How many backups you keep depends in part on how frequently you update or add new material to your site. Backup at least once a month and perhaps daily, especially if you post daily. A SQL backup file compresses about 10-fold or more as it is a text file of instructions to reconstitute the database, and text is highly compressible. So you can save many database backups if you need to.
Of course frequent backups done manually will become tiresome. So you want to automate this as much as possible. Yes, there are WordPress plugins that do this, but you want to thoroughly investigate the details of the plugin you employ. Does it use a non-standard format or proprietary format? Does it compress the database backup using its own, closed source algorithm? Does it make you buy a pro version if your backup reaches a certain size? These are scenarios from real world backup products that will be compared in another post. A simple way to check the usefulness of your backup is to reimport it (into a blank database) with another tool like phpMyAdmin, or the command line if you are so inclined. If this process throws errors you know the database backup is non-standard. That usually means you have to use the same plugin to install the backup, which may well lead to a catch-22 conundrum. You can't install the database backup without a working WordPress instance, but you may be trying to use the database backup to fix a broken website. You need to figure this out before committing to a backup plugin or backup strategy.
One backup plugin I have used a fair amount is BackWPup, but I recommend it only with reservations. It is easy and straightforward to setup, but it does add text to the .sql file that makes it non-standard. You can edit these additional lines in a text editor, but it is frustrating and is not something I would recommend when in full panic mode, like when you are attempting to fix a crashed website.

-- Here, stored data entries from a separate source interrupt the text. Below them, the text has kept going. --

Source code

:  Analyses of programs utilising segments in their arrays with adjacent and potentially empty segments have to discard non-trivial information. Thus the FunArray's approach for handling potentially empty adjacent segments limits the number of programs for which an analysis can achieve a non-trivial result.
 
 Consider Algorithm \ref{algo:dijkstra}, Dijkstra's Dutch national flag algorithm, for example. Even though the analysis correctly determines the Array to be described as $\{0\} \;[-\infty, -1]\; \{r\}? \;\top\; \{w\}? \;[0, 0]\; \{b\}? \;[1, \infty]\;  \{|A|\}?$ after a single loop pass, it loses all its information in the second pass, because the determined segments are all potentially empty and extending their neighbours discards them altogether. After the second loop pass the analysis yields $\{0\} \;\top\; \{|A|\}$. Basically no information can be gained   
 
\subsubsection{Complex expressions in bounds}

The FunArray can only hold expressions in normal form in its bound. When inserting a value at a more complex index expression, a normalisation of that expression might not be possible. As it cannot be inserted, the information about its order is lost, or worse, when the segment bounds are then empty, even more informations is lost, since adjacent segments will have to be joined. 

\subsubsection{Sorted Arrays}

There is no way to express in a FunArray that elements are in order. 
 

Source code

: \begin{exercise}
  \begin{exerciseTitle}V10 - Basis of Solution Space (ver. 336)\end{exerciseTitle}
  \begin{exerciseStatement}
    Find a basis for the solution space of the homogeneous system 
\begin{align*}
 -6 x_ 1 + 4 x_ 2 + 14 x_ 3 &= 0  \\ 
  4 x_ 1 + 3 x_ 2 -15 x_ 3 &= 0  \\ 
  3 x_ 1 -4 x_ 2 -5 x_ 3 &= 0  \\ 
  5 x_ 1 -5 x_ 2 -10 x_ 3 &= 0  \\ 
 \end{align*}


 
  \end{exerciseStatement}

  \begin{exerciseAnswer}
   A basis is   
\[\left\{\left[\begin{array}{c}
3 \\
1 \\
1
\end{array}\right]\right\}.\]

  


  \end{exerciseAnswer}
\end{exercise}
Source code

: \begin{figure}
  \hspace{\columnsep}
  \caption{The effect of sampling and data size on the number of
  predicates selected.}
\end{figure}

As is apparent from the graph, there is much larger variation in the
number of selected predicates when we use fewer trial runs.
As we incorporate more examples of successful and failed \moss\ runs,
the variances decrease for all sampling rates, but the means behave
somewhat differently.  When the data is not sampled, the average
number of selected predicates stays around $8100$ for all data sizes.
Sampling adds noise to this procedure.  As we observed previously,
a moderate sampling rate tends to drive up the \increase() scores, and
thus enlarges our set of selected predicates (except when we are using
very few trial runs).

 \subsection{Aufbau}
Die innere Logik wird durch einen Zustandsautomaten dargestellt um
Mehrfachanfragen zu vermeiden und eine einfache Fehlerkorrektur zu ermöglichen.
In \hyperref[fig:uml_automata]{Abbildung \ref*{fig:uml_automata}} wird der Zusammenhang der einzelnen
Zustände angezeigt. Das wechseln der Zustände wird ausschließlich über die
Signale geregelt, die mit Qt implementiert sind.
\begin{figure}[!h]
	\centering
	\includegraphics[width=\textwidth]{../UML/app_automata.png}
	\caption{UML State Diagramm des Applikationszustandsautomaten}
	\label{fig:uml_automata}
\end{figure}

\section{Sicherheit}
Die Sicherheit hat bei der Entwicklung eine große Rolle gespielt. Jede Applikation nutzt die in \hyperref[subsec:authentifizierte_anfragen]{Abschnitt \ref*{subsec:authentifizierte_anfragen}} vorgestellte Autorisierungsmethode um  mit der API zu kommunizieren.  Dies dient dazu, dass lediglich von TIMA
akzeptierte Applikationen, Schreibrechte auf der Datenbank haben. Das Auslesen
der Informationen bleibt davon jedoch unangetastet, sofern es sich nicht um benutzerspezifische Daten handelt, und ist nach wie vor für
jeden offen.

Those considerations are the reason I have outlined the phpMyAdmin export/import method. It produces a standard SQL file and it does not require a working website to import. Most hosts provide phpMyAdmin, although how you navigate to it is host-dependent. That is why I highly recommend cPanel hosting accounts for their usable, standardized interface with a comprehensive tool suite in one place, organized by function. No navigation required, which is a lesson all interface designers for hosting companies should take to heart.
You do not need to need to make file backups as often, or save as many of them.
- For WordPress sites, you only need backup wp-config.php, .htaccess, and wp-content.
- If you have a caching plugin, do not backup the cached files - they are not useful or required.
- Don't use a backup plugin to backup files, especially with shared hosting. This almost never works for me. Use FTP instead.
- Store the file backups outside of the hosting account file system.
Site maintenance is crucial and can save your site if it gets hacked or goes down. (Or you press the right button at the wrong time. It happens.) This is something you can do, but may prefer not to do it yourself. If you choose a backup plugin, be sure to check it thoroughly under real world worst case conditions.